***** Source information *****

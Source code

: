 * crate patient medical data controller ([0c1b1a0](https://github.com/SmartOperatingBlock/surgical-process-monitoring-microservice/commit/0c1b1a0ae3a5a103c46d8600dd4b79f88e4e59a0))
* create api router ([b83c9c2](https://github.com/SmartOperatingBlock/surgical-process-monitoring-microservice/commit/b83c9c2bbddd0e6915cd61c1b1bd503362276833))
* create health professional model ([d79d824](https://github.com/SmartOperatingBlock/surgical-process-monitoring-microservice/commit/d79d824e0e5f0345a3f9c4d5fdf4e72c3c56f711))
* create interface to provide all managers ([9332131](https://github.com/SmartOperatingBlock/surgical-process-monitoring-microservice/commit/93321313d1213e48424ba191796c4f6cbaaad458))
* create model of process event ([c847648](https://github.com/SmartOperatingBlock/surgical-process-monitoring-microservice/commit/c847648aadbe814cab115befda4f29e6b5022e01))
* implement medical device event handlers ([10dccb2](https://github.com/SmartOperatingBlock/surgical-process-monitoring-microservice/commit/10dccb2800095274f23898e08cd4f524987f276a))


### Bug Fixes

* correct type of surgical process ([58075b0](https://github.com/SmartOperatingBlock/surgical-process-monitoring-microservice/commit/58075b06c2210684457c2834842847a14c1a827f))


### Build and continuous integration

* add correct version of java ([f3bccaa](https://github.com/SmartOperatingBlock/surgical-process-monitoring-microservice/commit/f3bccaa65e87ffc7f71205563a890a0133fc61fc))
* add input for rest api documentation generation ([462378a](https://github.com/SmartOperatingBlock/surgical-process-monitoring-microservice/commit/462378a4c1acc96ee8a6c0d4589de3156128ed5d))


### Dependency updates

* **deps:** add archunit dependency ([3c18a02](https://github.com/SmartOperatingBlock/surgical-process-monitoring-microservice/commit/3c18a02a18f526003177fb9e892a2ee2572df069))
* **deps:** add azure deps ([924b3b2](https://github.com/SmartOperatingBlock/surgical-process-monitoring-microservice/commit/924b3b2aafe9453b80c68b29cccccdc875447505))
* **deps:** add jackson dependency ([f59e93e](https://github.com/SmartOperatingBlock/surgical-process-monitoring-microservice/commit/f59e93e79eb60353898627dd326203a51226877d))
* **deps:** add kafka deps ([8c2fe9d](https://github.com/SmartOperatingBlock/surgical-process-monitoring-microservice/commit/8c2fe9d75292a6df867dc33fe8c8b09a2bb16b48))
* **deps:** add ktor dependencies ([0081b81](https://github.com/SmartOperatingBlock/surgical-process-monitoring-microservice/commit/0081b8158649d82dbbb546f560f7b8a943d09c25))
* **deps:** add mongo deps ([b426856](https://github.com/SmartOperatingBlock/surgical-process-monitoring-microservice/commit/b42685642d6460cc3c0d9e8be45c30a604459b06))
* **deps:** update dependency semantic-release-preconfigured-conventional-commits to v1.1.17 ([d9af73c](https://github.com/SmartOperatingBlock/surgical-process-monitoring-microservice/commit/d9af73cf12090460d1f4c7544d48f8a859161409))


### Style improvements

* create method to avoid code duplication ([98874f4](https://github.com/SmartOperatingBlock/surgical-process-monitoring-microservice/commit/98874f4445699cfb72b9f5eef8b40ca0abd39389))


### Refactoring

*****

### What this task involves:
This exercise calls for every record above to be written out again exactly.

### Response below:
Source code

: * crate patient medical data controller ([0c1b1a0](https://github.com/SmartOperatingBlock/surgical-process-monitoring-microservice/commit/0c1b1a0ae3a5a103c46d8600dd4b79f88e4e59a0))
* create api router ([b83c9c2](https://github.com/SmartOperatingBlock/surgical-process-monitoring-microservice/commit/b83c9c2bbddd0e6915cd61c1b1bd503362276833))
* create health professional model ([d79d824](https://github.com/SmartOperatingBlock/surgical-process-monitoring-microservice/commit/d79d824e0e5f0345a3f9c4d5fdf4e72c3c56f711))
* create interface to provide all managers ([9332131](https://github.com/SmartOperatingBlock/surgical-process-monitoring-microservice/commit/93321313d1213e48424ba191796c4f6cbaaad458))
* create model of process event ([c847648](https://github.com/SmartOperatingBlock/surgical-process-monitoring-microservice/commit/c847648aadbe814cab115befda4f29e6b5022e01))
* implement medical device event handlers ([10dccb2](https://github.com/SmartOperatingBlock/surgical-process-monitoring-microservice/commit/10dccb2800095274f23898e08cd4f524987f276a))


### Bug Fixes

* correct type of surgical process ([58075b0](https://github.com/SmartOperatingBlock/surgical-process-monitoring-microservice/commit/58075b06c2210684457c2834842847a14c1a827f))


### Build and continuous integration

* add correct version of java ([f3bccaa](https://github.com/SmartOperatingBlock/surgical-process-monitoring-microservice/commit/f3bccaa65e87ffc7f71205563a890a0133fc61fc))
* add input for rest api documentation generation ([462378a](https://github.com/SmartOperatingBlock/surgical-process-monitoring-microservice/commit/462378a4c1acc96ee8a6c0d4589de3156128ed5d))


### Dependency updates

* **deps:** add archunit dependency ([3c18a02](https://github.com/SmartOperatingBlock/surgical-process-monitoring-microservice/commit/3c18a02a18f526003177fb9e892a2ee2572df069))
* **deps:** add azure deps ([924b3b2](https://github.com/SmartOperatingBlock/surgical-process-monitoring-microservice/commit/924b3b2aafe9453b80c68b29cccccdc875447505))
* **deps:** add jackson dependency ([f59e93e](https://github.com/SmartOperatingBlock/surgical-process-monitoring-microservice/commit/f59e93e79eb60353898627dd326203a51226877d))
* **deps:** add kafka deps ([8c2fe9d](https://github.com/SmartOperatingBlock/surgical-process-monitoring-microservice/commit/8c2fe9d75292a6df867dc33fe8c8b09a2bb16b48))
* **deps:** add ktor dependencies ([0081b81](https://github.com/SmartOperatingBlock/surgical-process-monitoring-microservice/commit/0081b8158649d82dbbb546f560f7b8a943d09c25))
* **deps:** add mongo deps ([b426856](https://github.com/SmartOperatingBlock/surgical-process-monitoring-microservice/commit/b42685642d6460cc3c0d9e8be45c30a604459b06))
* **deps:** update dependency semantic-release-preconfigured-conventional-commits to v1.1.17 ([d9af73c](https://github.com/SmartOperatingBlock/surgical-process-monitoring-microservice/commit/d9af73cf12090460d1f4c7544d48f8a859161409))


### Style improvements

* create method to avoid code duplication ([98874f4](https://github.com/SmartOperatingBlock/surgical-process-monitoring-microservice/commit/98874f4445699cfb72b9f5eef8b40ca0abd39389))


### Refactoring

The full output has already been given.